**Raw data**
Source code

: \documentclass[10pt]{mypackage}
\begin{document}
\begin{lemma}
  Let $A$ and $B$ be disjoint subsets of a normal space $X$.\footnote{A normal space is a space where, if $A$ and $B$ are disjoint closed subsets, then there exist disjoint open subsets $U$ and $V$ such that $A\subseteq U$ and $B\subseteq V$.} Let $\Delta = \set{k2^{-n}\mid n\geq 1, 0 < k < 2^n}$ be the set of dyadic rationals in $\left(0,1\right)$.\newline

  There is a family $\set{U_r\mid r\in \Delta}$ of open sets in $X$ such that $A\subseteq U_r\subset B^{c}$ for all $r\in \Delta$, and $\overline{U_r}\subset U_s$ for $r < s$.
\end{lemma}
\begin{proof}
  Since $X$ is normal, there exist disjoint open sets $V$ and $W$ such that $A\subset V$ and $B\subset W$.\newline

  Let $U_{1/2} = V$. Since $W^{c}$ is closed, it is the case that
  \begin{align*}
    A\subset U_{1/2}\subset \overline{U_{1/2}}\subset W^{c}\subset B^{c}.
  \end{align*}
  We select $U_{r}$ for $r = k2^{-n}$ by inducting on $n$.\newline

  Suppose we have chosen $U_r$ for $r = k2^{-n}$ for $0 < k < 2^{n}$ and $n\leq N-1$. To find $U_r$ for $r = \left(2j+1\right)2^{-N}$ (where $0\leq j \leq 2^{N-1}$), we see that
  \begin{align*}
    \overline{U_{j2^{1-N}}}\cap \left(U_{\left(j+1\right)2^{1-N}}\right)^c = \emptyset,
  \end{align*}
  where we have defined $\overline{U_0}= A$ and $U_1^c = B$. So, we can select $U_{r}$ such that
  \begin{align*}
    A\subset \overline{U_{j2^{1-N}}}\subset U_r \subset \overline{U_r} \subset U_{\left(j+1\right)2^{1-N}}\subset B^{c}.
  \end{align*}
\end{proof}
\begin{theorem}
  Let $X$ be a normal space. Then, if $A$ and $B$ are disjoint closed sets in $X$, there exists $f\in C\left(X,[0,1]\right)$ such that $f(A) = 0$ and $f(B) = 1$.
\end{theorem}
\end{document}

**Brief**
Exact copies of every record are required, so retype them in full.

**Completed task**
Source code

: \documentclass[10pt]{mypackage}
\begin{document}
\begin{lemma}
  Let $A$ and $B$ be disjoint subsets of a normal space $X$.\footnote{A normal space is a space where, if $A$ and $B$ are disjoint closed subsets, then there exist disjoint open subsets $U$ and $V$ such that $A\subseteq U$ and $B\subseteq V$.} Let $\Delta = \set{k2^{-n}\mid n\geq 1, 0 < k < 2^n}$ be the set of dyadic rationals in $\left(0,1\right)$.\newline

  There is a family $\set{U_r\mid r\in \Delta}$ of open sets in $X$ such that $A\subseteq U_r\subset B^{c}$ for all $r\in \Delta$, and $\overline{U_r}\subset U_s$ for $r < s$.
\end{lemma}
\begin{proof}
  Since $X$ is normal, there exist disjoint open sets $V$ and $W$ such that $A\subset V$ and $B\subset W$.\newline

  Let $U_{1/2} = V$. Since $W^{c}$ is closed, it is the case that
  \begin{align*}
    A\subset U_{1/2}\subset \overline{U_{1/2}}\subset W^{c}\subset B^{c}.
  \end{align*}
  We select $U_{r}$ for $r = k2^{-n}$ by inducting on $n$.\newline

  Suppose we have chosen $U_r$ for $r = k2^{-n}$ for $0 < k < 2^{n}$ and $n\leq N-1$. To find $U_r$ for $r = \left(2j+1\right)2^{-N}$ (where $0\leq j \leq 2^{N-1}$), we see that
  \begin{align*}
    \overline{U_{j2^{1-N}}}\cap \left(U_{\left(j+1\right)2^{1-N}}\right)^c = \emptyset,
  \end{align*}
  where we have defined $\overline{U_0}= A$ and $U_1^c = B$. So, we can select $U_{r}$ such that
  \begin{align*}
    A\subset \overline{U_{j2^{1-N}}}\subset U_r \subset \overline{U_r} \subset U_{\left(j+1\right)2^{1-N}}\subset B^{c}.
  \end{align*}
\end{proof}
\begin{theorem}
  Let $X$ be a normal space. Then, if $A$ and $B$ are disjoint closed sets in $X$, there exists $f\in C\left(X,[0,1]\right)$ such that $f(A) = 0$ and $f(B) = 1$.
\end{theorem}
\end{document}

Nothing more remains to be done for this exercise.